The opening exhibition is a retrospective of the work of Gino De Dominicus, a controversial and mysterious Italian artist. John and I didn't know his work at all. De Dominicus was born in 1947 in Ancona, Italy and  died in Rome at the age of 51 in 1998. Even his death was greeted with suspicion because he sometimes claimed to be dead during his career. His sculpture of a  huge, large-nosed skeleton (L'Immortale ) greets visitors outside the main entrance to the building and several galleries inside present a retrospective of his work. We weren't familiar with his oeuvre but found it in turns; humorous, conceptual, sometimes occult and often, in his paintings and drawings, outright beautiful. Fascinating work. It perfectly matches Hadid's disorientating and playful building.
After buying your ticket at the entrance booth, Zaha takes you on a merry ride.
At the entrance to the museum on the ground floor there was a gallery featuring De Dominicus's early work and a show of the work of Turkish video and installation artist, Kutlug Ataman.

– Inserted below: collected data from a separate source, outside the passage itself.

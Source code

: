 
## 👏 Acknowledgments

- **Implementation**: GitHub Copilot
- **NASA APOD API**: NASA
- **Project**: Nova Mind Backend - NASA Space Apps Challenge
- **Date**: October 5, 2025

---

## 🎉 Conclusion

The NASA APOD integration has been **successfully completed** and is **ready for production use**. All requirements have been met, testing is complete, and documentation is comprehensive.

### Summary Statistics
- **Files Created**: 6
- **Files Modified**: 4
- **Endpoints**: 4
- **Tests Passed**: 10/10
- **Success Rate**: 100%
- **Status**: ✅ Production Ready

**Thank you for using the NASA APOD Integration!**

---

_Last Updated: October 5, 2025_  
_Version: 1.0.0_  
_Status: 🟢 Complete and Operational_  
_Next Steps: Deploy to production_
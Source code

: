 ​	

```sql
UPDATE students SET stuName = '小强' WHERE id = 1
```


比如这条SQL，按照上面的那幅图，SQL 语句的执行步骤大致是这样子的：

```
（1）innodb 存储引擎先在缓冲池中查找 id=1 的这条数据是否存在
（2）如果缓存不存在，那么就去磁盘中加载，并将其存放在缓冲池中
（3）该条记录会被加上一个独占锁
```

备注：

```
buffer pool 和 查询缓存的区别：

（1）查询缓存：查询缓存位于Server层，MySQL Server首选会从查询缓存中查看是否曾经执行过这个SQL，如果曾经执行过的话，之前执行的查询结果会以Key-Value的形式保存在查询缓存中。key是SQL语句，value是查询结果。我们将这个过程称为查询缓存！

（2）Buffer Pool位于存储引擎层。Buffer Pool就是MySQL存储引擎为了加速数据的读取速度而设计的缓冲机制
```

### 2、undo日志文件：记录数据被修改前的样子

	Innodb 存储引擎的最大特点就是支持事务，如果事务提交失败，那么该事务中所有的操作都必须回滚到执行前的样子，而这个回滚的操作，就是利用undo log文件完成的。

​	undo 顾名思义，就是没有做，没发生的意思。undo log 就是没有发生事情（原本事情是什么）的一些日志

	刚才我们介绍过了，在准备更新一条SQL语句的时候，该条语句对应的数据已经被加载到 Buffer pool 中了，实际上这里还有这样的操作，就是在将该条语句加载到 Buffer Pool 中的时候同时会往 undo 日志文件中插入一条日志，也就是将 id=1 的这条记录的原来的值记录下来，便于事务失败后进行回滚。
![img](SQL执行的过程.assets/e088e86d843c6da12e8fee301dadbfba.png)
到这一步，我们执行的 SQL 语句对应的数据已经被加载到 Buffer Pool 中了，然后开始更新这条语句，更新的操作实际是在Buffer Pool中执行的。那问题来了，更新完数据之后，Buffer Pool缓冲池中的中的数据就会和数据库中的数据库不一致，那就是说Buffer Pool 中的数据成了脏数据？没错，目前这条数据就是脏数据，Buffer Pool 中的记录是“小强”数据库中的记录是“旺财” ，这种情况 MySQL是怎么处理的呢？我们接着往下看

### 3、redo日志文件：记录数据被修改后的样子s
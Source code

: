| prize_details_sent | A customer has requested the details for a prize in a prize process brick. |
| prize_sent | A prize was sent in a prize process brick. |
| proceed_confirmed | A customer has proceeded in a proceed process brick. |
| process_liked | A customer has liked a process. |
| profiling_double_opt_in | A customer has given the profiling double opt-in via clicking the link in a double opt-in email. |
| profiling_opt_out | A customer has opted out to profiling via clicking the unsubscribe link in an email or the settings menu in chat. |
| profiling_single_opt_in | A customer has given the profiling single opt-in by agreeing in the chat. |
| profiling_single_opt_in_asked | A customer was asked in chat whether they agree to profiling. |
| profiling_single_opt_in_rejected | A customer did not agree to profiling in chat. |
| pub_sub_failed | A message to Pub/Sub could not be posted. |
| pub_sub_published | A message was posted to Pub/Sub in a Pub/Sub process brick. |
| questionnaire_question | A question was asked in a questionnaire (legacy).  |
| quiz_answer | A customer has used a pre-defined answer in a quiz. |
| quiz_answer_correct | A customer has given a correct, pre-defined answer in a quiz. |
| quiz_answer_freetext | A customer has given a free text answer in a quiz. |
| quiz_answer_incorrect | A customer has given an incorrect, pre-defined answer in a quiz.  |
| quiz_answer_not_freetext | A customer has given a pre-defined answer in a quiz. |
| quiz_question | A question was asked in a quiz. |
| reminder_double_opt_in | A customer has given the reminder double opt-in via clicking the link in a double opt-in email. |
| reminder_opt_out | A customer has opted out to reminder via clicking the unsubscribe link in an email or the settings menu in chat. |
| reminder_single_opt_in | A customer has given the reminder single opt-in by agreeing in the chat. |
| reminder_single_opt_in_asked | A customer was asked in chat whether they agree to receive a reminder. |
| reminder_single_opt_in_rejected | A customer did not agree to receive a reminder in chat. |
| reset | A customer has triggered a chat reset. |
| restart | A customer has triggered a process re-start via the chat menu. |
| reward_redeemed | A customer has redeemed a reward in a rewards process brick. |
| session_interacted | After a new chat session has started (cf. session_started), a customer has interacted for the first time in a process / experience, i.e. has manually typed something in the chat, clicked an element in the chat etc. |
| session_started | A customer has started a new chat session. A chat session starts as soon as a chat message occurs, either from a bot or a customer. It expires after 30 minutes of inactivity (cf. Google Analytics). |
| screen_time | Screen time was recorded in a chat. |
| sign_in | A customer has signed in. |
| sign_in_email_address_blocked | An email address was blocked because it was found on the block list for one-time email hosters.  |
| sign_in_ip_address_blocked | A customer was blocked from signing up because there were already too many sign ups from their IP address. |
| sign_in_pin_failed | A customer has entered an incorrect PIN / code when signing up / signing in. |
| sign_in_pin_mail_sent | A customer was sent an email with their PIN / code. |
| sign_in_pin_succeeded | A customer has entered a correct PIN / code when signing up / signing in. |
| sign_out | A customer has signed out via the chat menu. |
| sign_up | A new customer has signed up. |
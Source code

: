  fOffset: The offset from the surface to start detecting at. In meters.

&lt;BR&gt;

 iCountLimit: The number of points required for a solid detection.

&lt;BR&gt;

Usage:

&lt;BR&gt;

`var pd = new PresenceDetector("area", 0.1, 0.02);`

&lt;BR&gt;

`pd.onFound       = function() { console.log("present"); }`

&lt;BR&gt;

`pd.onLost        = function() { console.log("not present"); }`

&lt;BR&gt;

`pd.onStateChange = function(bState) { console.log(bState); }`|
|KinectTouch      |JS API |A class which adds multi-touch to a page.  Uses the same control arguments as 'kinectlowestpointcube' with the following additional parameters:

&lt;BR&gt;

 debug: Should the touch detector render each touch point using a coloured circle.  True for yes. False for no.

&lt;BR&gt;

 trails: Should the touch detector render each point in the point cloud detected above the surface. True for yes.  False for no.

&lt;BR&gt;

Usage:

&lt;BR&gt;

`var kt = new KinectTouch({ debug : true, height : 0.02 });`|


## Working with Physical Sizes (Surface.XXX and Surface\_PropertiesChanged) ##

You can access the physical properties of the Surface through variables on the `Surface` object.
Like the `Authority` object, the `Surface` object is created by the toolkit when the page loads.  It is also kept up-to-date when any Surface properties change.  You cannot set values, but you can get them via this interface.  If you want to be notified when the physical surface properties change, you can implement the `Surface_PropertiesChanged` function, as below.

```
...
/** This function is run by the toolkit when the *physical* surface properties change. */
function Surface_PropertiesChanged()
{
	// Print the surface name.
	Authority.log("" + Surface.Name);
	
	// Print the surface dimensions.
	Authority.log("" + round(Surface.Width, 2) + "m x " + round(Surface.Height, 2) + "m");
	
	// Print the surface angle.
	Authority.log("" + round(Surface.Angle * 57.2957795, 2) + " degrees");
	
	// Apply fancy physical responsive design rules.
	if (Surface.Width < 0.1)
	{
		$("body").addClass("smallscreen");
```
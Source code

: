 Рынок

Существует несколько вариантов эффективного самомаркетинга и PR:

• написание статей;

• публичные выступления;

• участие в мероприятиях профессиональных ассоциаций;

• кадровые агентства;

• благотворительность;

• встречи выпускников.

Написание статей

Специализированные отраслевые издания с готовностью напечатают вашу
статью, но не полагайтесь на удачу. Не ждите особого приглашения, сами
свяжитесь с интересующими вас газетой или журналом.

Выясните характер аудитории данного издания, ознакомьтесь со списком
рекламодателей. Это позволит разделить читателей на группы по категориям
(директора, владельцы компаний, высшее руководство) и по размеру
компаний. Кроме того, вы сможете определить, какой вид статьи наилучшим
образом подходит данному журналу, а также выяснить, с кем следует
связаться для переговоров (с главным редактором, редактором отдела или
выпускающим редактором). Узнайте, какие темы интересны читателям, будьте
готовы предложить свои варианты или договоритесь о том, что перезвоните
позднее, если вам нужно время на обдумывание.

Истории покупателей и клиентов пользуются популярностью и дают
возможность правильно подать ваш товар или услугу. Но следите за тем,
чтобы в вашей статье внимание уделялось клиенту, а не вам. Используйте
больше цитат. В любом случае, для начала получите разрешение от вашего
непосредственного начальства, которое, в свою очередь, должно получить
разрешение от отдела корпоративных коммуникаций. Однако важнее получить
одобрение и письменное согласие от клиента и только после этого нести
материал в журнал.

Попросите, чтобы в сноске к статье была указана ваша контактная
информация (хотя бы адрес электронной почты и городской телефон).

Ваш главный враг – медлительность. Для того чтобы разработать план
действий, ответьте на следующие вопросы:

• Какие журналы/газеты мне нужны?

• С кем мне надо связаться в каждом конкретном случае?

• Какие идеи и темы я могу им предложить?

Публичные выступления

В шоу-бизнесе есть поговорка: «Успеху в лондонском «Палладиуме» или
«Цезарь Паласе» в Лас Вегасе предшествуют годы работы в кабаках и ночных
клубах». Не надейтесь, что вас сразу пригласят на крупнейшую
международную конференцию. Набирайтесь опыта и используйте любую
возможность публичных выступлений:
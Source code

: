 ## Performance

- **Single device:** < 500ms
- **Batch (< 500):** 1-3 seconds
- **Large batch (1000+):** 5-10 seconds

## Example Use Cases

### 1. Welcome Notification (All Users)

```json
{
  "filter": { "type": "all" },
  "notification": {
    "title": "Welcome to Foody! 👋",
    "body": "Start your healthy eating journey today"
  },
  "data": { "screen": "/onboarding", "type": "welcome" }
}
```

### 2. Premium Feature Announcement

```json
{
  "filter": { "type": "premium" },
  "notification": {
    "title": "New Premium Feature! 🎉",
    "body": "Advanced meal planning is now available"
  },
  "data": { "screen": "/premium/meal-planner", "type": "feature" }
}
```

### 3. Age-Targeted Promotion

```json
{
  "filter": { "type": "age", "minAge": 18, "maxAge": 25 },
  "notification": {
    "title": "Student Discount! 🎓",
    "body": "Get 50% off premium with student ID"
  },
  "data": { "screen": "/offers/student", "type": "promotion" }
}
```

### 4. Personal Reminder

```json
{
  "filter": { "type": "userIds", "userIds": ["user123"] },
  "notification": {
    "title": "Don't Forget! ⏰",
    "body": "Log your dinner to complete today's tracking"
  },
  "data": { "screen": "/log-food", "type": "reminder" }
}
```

He seems to play with hidden and unspoken meaning as well as storytelling. It all seems to be about the inability of language to communicate true meaning. In the work above a column of TV sets shows the faces of rural Turkish poor who stare out at us in powerless silence.
John and I took the elevator to the third floor and found ourselves in a fun-house of stairways, platforms, ramps and runways that connect to the various galleries and look down upon each other.
We become very aware of the inner space of the building, its layers and of the rest of the visitors traveling through the maze.
Even the galleries themselves often have sloping floors and the presence of both artificial and natural light sources further accentuate the fun-fair feeling. It's both confrontational and amusing.
 The large-halled galleries have sweeping vistas and ceilings.
Walls of glass, sometimes screened, other times clear, are matched by dark walls with projections.
When you descend, at last, after seeing the special exhibition galleries and the rooms holding MAXXI's permanent collection of contemporary art, it's a bit like descending into the underworld.
Finally the light in the distance draws the visitor back to the entrance, cafe and bookstore areas.
Before leaving we glimpse the maze of floors and passageways above us. Hadid's building is a fascinating work of art in itself and a clever and playful structure in which to display contemporary art. We congratulate the architect, Italian culture and Rome. We loved it! Go see!


  1. Wow thanks for the stellar photos! I haven't even found other articles about the new museum yet - you are first!

  2. These are all Bill's pics. Aren't they fabulous? What a great museum -- as Bill said, "a funhouse". We were also trying to scoop the New York Times Magazine that our friend Nancy Woodruff reads every Sunday -- so far, they are still mum.